Flexible Printed Electronics

ALTER Technology is participating in an ESA project called "Printed Structural Electronics" (SIPRES), which aims to develop and validate flexible printed electronics for use in space missions. This innovative technology will enable the integration of printed circuit boards and electronic assemblies into structures and mechanisms used in space, which has great potential to reduce the weight of space devices and make missions more efficient and sustainable.


The ability to integrate printed circuit boards and electronic assemblies directly into mechanisms and structures thanks to printing and thermoforming technologies opens up various possibilities in different sectors, such as household appliances and the automotive industry, where their use has spread to car instrument panels, for example.

These new solutions are rapidly changing how electronic functionalities are manufactured and integrated into any instrument or component and will be tested for the first time in Europe for space applications in a new project funded by the European Space Agency (ESA).

The main challenge of the Printed Structural Electronics (SIPRES) initiative will be to develop, manufacture and validate the use of flexible, printed and hybrid electronics with different prototypes that are able to operate properly in the extreme temperature, vacuum and radiation conditions required for space exploration and research missions.

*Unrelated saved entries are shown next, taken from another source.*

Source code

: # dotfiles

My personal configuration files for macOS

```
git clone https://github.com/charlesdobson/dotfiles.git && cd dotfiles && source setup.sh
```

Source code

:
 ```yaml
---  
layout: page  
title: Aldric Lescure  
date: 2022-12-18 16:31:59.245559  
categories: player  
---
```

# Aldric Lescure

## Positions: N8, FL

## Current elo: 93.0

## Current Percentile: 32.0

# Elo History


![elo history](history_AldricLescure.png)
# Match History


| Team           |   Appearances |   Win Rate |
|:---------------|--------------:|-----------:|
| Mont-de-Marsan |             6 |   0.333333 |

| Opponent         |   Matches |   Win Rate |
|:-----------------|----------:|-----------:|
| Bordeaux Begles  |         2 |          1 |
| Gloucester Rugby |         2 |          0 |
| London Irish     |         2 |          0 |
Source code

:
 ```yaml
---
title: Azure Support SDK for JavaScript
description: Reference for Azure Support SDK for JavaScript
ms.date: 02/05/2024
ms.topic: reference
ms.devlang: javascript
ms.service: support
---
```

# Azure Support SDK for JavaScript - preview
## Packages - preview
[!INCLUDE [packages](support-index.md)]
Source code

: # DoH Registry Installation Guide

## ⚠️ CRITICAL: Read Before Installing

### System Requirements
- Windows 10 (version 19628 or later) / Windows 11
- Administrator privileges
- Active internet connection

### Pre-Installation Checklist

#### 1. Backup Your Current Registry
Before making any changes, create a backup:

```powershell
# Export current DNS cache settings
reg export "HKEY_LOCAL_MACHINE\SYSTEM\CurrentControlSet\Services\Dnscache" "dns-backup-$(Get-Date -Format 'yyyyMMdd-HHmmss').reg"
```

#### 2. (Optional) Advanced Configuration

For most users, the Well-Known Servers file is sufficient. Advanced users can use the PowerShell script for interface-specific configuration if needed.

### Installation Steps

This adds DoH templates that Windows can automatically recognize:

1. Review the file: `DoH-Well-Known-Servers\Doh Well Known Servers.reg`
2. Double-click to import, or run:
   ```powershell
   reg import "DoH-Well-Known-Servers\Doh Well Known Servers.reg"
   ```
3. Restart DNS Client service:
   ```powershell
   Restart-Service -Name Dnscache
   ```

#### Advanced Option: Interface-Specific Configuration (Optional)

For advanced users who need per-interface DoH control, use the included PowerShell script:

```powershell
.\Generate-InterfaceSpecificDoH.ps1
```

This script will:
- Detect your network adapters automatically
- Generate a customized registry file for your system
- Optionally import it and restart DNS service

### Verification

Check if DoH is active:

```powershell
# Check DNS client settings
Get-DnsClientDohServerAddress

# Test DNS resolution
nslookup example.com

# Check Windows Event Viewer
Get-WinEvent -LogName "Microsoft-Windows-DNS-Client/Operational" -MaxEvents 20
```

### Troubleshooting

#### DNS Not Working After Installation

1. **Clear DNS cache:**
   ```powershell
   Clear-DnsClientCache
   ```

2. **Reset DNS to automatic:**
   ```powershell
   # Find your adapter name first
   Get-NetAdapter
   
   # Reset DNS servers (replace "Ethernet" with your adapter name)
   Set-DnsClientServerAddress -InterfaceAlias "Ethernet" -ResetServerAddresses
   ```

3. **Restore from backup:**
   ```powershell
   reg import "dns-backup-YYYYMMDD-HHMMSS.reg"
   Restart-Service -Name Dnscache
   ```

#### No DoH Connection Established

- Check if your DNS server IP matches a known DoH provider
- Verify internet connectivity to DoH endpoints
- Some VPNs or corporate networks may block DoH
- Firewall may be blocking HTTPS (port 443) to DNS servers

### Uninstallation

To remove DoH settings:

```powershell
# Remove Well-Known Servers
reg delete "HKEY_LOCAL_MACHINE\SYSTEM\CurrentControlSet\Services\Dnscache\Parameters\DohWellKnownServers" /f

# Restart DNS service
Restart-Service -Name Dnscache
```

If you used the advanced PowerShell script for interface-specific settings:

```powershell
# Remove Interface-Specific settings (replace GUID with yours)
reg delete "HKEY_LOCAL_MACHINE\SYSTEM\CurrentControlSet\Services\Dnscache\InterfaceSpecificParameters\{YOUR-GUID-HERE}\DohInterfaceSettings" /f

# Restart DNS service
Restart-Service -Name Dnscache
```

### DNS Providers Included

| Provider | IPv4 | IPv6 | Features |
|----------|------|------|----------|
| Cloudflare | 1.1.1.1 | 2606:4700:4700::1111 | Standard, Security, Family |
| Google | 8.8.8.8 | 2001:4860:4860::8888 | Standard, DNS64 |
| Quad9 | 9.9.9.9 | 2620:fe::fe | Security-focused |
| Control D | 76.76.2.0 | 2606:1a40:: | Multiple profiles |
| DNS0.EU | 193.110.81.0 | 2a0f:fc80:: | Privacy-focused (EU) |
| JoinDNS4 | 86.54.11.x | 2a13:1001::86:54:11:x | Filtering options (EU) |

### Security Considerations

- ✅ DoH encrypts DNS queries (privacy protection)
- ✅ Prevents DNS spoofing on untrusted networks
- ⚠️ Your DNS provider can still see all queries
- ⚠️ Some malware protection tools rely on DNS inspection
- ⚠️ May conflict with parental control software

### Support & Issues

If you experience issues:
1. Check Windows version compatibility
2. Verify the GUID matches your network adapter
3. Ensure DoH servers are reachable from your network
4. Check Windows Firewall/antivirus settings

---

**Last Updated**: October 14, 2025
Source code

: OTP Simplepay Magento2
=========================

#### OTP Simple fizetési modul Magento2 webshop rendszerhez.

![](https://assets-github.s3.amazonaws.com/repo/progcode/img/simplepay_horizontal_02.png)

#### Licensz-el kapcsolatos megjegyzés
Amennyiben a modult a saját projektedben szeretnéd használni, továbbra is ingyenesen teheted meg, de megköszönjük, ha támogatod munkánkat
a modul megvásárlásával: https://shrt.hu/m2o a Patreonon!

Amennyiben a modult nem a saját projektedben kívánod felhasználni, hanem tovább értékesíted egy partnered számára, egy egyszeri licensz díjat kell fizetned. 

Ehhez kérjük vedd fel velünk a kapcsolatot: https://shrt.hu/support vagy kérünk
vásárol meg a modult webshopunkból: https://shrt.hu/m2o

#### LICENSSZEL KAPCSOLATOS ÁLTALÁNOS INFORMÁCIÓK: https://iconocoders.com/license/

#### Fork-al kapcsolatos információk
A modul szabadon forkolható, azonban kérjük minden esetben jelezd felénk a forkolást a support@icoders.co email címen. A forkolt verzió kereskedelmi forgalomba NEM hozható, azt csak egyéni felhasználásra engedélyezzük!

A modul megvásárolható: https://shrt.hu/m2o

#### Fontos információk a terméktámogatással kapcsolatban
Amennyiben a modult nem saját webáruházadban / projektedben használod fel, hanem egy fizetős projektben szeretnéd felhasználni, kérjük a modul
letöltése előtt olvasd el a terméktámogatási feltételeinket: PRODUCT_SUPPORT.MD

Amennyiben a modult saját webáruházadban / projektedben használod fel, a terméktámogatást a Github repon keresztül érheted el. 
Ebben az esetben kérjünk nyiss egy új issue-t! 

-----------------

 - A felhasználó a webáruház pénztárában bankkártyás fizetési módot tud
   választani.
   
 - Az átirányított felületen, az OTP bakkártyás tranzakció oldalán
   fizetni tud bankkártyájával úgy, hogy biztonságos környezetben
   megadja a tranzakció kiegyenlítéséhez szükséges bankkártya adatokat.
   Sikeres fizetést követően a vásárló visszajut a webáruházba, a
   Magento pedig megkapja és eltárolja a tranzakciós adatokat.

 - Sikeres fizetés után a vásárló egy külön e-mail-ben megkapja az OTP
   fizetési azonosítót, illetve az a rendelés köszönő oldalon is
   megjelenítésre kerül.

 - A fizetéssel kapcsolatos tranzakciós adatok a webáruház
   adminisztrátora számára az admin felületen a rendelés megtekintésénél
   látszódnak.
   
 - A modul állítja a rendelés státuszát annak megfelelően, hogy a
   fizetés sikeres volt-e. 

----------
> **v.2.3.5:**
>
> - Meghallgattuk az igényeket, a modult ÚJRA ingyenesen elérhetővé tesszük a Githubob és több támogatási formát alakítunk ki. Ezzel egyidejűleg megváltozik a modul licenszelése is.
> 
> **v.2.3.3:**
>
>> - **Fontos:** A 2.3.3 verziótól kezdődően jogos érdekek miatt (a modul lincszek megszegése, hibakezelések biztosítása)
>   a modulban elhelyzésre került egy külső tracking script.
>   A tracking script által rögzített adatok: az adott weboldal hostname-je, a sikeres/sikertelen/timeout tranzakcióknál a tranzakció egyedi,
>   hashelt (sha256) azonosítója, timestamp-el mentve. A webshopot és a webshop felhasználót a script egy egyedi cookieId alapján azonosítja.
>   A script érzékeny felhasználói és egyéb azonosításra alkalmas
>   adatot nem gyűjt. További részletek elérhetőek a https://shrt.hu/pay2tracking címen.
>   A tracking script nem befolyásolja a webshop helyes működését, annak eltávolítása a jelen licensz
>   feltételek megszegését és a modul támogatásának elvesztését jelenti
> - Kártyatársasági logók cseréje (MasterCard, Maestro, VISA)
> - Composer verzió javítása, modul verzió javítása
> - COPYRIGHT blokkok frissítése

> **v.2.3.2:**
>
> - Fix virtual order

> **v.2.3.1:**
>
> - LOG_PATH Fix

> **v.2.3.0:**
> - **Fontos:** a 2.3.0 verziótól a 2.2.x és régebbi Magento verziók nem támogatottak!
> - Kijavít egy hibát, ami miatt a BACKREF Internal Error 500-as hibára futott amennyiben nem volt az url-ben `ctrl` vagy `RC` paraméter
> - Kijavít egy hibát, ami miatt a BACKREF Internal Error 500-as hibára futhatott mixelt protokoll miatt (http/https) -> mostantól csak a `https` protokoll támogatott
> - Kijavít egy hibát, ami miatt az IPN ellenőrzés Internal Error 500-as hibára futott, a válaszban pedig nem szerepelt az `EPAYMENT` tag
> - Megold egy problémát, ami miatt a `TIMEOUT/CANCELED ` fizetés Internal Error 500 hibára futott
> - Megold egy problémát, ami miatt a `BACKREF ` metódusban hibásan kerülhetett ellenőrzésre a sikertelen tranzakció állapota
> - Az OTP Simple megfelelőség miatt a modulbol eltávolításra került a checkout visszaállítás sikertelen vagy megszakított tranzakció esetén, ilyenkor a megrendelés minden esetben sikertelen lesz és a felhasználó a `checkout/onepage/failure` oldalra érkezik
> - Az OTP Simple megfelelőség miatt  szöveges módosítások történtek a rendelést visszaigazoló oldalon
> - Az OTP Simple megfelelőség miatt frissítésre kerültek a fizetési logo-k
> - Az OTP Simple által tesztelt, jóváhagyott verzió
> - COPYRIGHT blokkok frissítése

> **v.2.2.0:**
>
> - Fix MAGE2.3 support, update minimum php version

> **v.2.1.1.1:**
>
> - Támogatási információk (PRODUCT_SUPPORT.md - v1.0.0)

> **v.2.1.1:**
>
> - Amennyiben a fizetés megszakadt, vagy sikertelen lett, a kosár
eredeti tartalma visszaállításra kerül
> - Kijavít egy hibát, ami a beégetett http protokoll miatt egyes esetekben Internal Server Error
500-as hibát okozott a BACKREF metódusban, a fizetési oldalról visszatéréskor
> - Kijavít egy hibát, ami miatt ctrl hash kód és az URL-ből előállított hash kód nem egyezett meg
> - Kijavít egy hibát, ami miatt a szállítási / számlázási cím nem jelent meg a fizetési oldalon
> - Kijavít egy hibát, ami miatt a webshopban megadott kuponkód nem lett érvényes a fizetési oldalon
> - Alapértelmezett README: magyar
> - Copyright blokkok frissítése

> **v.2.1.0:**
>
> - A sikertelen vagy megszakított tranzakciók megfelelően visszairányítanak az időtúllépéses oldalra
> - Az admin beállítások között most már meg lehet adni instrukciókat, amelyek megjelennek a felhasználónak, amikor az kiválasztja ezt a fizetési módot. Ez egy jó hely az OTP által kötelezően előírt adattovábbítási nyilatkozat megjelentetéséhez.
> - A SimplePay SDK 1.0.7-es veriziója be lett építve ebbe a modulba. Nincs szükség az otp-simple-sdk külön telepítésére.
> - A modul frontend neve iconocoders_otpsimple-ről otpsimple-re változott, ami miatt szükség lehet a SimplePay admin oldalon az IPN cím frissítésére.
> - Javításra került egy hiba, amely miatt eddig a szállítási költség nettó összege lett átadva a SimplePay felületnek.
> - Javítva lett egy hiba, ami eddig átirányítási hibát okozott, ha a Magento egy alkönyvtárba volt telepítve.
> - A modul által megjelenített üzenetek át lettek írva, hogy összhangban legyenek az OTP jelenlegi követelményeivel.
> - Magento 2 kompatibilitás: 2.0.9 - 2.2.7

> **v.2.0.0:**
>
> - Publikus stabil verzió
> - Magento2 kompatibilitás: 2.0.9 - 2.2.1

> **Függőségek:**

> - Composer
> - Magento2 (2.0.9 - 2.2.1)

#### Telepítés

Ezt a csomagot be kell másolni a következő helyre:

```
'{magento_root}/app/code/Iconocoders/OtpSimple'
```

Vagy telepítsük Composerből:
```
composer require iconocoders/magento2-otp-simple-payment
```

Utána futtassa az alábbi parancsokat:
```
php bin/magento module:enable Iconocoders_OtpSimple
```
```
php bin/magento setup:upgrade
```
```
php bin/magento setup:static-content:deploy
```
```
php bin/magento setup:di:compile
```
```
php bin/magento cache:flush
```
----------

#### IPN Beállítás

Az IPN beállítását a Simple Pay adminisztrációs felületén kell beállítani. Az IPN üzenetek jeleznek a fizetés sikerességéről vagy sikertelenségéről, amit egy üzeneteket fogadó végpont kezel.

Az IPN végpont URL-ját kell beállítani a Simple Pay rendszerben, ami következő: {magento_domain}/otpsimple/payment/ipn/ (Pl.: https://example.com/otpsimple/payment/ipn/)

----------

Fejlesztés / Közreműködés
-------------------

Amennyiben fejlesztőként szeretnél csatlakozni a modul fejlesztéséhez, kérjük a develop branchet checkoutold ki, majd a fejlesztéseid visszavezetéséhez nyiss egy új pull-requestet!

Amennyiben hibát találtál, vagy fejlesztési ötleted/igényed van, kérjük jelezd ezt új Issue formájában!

The weight of the devices and elements that are sent into space is a key determinant of the success of space missions. This technology, with its reduced material usage and weight, can make future missions cheaper and more sustainable. It opens the door to integrating electronic capabilities more easily into multiple components and surfaces regardless of shape.

TEKNIKER, ALTER TECHNOLOGY and CT Ingenieros will participate in the project.

Once developed, tested and validated, the first technology demonstrators could be implemented with nanosatellite platforms commonly used for research in Low Earth Orbit (LEO) or in verifying the International Space Station (ISS) test campaign.

Based on the roadmap established by ESA, the application of the final prototypes for future missions to the Moon and Mars could be considered.

Solutions that could be developed with this technology include the integration of wind and humidity sensors for Mars rovers; radiation, temperature and photodetection sensors for the Moon; force sensors for spacecraft mechanisms; or solar and thermal energy systems for small low-orbiting satellites.

These solutions also open up possibilities for online telemetry supervision, i.e. for real-time remote monitoring and data transmission.

The SIPRES initiative, which will start this October and run for two years, is funded by ESA under its TDE technology development programme.